DIRECTIONS:
Only lines holding the word "that" are wanted from the records; copy all of them.

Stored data
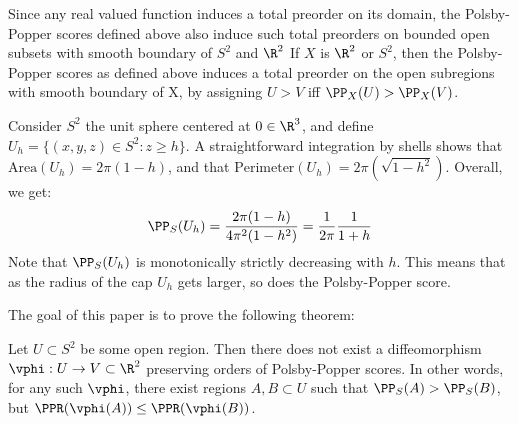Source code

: 
Since any real valued function induces a total preorder on its 
domain, the Polsby-Popper scores defined above also induce such 
total preorders on bounded open subsets with smooth boundary of $S^2$ 
and $\R^2$
  If $X$ is $\R^2$ or $S^2$, then the Polsby-Popper scores as 
  defined above induces a total preorder 
  on the open subregions with smooth boundary of X, by assigning $U > V$ iff $\PP_X(U) > \PP_X(V)$. 

\begin{Example}\label{Caps_Eg} 
  Consider $S^2$ the unit sphere centered at $0\in \R^3$, and 
  define $U_h = \{(x,y,z)\in S^2: z\ge h\}$.   A 
  straightforward integration by shells shows that 
  $\mathrm{Area}(U_h) = 2\pi(1-h)$, and that 
  $\mathrm{Perimeter}(U_h)=2\pi(\sqrt{1-h^2})$. Overall, 
  we get:
  \begin{align*}
    \PP_S(U_h) = \frac{2\pi(1-h)}{4\pi^2(1-h^2)}
    =\frac{1}{2\pi}\frac{1}{1+h}
  \end{align*}
  Note that $\PP_S(U_h)$ is monotonically strictly 
  decreasing with $h$. This means that 
  as the radius of the cap $U_h$ 
  gets larger, so does the Polsby-Popper score.
\end{Example}
The goal of this paper is to prove the following theorem:
\begin{Theorem} \label{Thm1}
  Let $U\subset S^2$ be some open region. Then there does 
  not exist a diffeomorphism $\vphi:U\to V\subset \R^2$ 
  preserving orders of Polsby-Popper scores. In other words, 
  for any such $\vphi$, there exist regions $A,B\subset U$ 
  such that $\PP_S(A)>\PP_S(B)$, but 
  $\PPR(\vphi(A))\le \PPR(\vphi(B))$.
\end{Theorem}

PROBLEM SOLUTION:
  straightforward integration by shells shows that 
  $\mathrm{Area}(U_h) = 2\pi(1-h)$, and that 
  Note that $\PP_S(U_h)$ is monotonically strictly 
  decreasing with $h$. This means that 
  such that $\PP_S(A)>\PP_S(B)$, but 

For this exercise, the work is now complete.